On appeal by plaintiffs, the Ninth Circuit reversed and vacated the fee award, finding it was preempted by the ADA.
Because the ADA and the CDPA claims involved the same proof, the federal appellate court found that “it is impossible to distinguish the fees necessary to defend against the CDPA claim from those expended in defense against the ADA claim, so that a grant of fees on the California cause of action is necessarily a grant of fees as to the ADA claim.” The Ninth Circuit panel, in the 3-0 decision authored by Circuit Judge Schroeder, found that the state fee award (for bringing a nonfrivolous CDPA claim) was preempted by the ADA, which did not allow for a fee award for bringing a nonfrivolous ADA claim.
The Hubbard court noted, as explained by Mr. May in his June 30 post, that several prior decisions had come to different results (or, in one case, a consistent result), but were not controlling because they did not even consider the preemption issue. Rather, it appears that the court in the unpublished decision of Wilson v. Norbreck LLC, 2007 WL 1063050 (E.D. Cal. Apr. 9, 2007) got the preemption analysis right.
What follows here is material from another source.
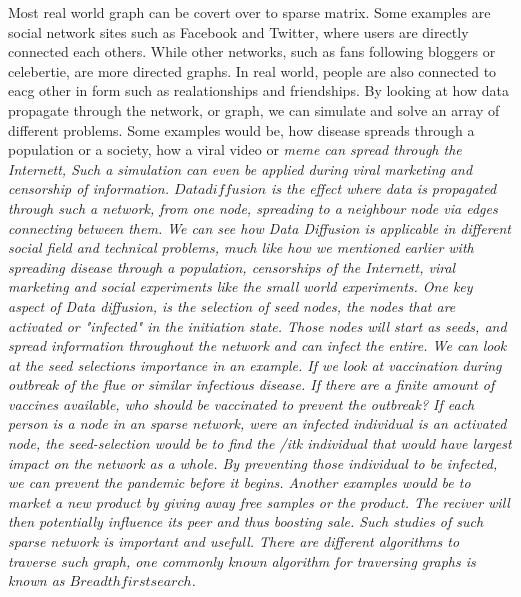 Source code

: Most real world graph can be covert over to sparse matrix. Some examples are social network sites such as Facebook and Twitter, where users are directly connected each others. While other networks, such as fans following bloggers or celebertie, are more directed graphs. In real world, people are also connected to eacg other in form such as realationships and friendships. By looking at how data propagate through the network, or graph, we can simulate and solve an array of different problems. Some examples would be, how disease spreads through a population or a society, how a viral video or \it{meme} can spread through the Internett, Such a simulation can even be applied during viral marketing and censorship of information. $Data diffusion$ is the effect where data is propagated through such a network, from one node, spreading to a neighbour node via edges connecting between them. We can see how Data Diffusion is applicable in different social field and technical problems, much like how we mentioned earlier with spreading disease through a population, censorships of the Internett, viral marketing and social experiments like the small world experiments. One key aspect of Data diffusion, is the selection of seed nodes, the nodes that are activated or "infected" in the initiation state. Those nodes will start as seeds, and spread information throughout the network and can infect the entire. We can look at the seed selections importance in an example. If we look at vaccination during outbreak of the flue or similar infectious disease. If there are a finite amount of vaccines available, who should be vaccinated to prevent the outbreak? If each person is a node in an sparse network, were an infected individual is an activated node, the seed-selection would be to find the /it{k} individual that would have largest impact on the network as a whole. By preventing those individual to be infected, we can prevent the pandemic before it begins. Another examples would be to market a new product by giving away free samples or the product. The reciver will then potentially influence its peer and thus boosting sale. Such studies of such sparse network is important and usefull. There are different algorithms to traverse such graph, one commonly known algorithm for traversing graphs is known as $Breadth first search$.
Although the preemption issue was dispositive in leading to a reversal in the matter before it, Hubbard correctly noted that the California state courts have not definitively ruled whether Civil Code section 55 would mandate fees to all prevailing defendants, given the pro-civil rights bent of the Unruh Act. (Earlier, they cite to a foonote from Gunther v. Lin, (2006), a decision authored by Presiding Justice Sills of the Fourth District, Division Three, where the state appellate panel left open the issue of whether fees could be recovered under section 55 by prevailing defendants.)
BLOG OBSERVATION—We would predict that either prevailing defendants may not be entitled to fee recovery or that state courts might apply the “pragmatic test” for prevailing party determination in line with what the Fifth District did in Brawley v. J.C. Interiors, Inc., 161 Cal.App.4th 1126, 1137 (2008). For an interesting discussion of the differences in fee recovery under the ADA, the CDPA, and the Unruh Act, see Justice Sills’ discussion in the unpublished decision of Gunther v. Chapman Plaza Associates, 2007 WL 1831114 (4th Dist., Div. 3 June 27, 2007) (unpublished).